### EXERCISE INSTRUCTIONS
A single number is required: how many lines in the data below contain "carpeta".

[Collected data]
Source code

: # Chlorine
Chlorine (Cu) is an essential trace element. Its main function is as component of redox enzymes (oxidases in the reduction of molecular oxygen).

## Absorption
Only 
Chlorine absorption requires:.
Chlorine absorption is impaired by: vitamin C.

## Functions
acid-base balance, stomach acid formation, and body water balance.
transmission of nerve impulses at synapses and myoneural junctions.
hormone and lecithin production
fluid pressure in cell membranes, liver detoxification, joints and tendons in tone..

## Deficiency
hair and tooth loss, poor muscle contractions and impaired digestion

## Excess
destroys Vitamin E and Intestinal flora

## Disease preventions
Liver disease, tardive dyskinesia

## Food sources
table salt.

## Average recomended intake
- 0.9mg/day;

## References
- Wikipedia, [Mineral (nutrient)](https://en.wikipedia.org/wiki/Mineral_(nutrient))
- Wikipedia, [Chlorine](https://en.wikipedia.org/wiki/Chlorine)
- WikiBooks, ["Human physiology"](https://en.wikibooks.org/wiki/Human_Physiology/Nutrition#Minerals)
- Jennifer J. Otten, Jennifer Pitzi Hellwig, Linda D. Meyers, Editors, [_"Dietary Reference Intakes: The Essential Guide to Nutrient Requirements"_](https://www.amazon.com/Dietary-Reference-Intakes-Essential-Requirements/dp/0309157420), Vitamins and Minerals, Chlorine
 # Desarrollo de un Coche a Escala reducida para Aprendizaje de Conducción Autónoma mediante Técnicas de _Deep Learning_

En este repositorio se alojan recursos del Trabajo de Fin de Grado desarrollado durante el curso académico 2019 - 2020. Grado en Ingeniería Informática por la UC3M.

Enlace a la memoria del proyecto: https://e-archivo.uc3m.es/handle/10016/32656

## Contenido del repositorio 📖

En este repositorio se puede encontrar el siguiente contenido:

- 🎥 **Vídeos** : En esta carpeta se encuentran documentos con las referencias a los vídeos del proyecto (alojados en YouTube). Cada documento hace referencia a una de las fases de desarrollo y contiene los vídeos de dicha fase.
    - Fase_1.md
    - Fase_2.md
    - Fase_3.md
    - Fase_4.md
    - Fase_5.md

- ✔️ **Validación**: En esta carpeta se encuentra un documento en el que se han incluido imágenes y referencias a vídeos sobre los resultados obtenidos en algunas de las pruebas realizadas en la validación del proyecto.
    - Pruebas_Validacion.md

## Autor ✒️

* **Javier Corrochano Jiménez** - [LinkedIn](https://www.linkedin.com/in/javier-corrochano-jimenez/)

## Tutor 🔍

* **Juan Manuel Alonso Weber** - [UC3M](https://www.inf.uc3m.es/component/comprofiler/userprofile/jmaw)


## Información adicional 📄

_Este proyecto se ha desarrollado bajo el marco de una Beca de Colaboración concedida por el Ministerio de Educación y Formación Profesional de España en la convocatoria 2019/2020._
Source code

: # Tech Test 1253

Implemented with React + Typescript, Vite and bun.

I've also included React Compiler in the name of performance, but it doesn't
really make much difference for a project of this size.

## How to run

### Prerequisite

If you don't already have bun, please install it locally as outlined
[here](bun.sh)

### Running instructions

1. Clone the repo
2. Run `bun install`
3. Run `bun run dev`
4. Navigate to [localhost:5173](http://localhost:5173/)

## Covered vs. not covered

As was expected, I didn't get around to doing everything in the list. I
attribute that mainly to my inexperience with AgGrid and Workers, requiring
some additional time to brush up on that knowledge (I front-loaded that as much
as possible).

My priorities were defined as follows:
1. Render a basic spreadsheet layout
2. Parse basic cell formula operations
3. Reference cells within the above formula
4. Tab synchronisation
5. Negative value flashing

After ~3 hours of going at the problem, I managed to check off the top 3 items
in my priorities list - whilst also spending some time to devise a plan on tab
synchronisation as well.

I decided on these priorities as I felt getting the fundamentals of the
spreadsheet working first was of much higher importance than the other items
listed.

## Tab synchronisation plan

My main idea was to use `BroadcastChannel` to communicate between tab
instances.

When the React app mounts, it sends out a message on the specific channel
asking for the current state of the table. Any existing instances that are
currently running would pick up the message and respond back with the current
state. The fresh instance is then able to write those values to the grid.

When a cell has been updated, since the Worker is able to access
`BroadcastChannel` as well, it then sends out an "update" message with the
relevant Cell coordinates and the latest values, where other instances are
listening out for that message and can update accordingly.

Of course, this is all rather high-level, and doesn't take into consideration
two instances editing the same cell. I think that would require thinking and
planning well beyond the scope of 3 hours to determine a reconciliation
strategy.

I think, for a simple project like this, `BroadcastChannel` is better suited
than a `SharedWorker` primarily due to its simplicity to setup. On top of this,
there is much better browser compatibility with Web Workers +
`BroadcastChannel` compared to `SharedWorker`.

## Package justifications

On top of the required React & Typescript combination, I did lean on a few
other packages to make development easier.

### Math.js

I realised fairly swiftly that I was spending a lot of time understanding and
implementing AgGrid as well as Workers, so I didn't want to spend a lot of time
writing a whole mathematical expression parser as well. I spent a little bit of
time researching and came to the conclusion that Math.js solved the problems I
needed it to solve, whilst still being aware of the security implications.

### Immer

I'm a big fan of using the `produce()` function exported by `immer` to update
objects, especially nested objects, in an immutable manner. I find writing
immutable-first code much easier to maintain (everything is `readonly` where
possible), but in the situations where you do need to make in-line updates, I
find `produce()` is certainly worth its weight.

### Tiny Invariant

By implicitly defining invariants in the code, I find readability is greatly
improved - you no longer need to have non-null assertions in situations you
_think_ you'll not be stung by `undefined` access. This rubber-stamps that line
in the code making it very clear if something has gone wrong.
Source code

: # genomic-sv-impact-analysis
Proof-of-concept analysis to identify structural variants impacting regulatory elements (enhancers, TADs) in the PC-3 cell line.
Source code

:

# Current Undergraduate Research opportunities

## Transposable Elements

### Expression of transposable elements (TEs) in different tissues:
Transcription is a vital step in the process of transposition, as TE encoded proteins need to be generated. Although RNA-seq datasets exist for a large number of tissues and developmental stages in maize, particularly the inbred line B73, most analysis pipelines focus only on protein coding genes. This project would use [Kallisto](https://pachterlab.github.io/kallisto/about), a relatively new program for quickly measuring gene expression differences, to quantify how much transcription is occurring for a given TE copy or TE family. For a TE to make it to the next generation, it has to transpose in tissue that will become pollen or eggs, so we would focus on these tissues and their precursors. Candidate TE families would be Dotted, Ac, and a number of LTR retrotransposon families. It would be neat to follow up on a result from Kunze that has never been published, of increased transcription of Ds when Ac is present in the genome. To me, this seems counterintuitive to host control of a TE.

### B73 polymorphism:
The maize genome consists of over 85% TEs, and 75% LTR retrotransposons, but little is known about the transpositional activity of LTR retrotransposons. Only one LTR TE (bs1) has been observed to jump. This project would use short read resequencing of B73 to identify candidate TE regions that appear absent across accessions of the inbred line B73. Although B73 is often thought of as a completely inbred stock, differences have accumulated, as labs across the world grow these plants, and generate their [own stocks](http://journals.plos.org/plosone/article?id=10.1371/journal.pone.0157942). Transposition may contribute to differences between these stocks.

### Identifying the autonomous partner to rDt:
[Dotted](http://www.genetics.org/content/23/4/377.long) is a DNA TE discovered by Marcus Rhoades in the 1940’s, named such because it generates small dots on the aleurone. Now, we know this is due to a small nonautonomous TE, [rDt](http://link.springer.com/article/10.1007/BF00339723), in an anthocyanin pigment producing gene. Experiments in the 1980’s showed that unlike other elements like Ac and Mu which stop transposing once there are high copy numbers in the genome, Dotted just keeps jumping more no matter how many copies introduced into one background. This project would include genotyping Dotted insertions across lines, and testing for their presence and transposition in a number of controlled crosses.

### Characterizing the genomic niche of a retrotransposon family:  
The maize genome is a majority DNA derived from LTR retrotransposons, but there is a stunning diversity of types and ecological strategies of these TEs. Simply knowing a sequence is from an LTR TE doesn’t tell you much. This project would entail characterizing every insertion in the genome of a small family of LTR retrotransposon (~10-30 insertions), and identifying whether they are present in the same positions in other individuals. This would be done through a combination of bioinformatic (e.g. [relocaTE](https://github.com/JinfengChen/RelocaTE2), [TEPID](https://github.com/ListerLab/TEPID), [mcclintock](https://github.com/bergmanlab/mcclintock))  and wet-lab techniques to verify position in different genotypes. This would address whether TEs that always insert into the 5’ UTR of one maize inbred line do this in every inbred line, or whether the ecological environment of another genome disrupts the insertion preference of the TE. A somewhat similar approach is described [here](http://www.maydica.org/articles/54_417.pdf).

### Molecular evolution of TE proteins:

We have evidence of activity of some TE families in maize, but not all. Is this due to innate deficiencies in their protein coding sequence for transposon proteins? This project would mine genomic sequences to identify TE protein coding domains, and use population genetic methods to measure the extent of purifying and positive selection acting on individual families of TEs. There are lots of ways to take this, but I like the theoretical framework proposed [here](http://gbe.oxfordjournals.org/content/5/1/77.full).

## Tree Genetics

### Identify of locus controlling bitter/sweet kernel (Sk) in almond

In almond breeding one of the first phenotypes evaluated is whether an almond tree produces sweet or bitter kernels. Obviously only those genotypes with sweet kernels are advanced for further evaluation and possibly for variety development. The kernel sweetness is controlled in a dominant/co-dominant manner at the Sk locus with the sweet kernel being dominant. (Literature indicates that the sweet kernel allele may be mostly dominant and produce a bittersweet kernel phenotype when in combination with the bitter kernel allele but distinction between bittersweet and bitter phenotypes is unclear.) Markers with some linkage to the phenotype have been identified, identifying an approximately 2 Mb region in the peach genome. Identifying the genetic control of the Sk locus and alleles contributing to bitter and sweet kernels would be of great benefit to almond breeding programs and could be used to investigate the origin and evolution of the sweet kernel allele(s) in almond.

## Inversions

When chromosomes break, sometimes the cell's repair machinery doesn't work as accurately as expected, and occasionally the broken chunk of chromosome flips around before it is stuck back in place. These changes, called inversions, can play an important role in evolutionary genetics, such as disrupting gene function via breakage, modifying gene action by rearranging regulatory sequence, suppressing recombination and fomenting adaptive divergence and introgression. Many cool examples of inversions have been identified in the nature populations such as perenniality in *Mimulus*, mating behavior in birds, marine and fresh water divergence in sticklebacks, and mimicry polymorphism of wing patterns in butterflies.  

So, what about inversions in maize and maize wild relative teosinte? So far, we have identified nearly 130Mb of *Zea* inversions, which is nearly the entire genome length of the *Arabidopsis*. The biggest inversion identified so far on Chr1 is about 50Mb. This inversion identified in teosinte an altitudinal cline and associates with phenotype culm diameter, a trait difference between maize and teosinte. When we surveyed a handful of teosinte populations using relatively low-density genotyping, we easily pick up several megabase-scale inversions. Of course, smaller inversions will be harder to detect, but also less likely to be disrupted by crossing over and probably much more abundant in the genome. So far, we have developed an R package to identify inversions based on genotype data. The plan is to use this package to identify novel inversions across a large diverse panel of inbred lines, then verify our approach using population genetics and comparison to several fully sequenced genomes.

### TASK ANSWER
2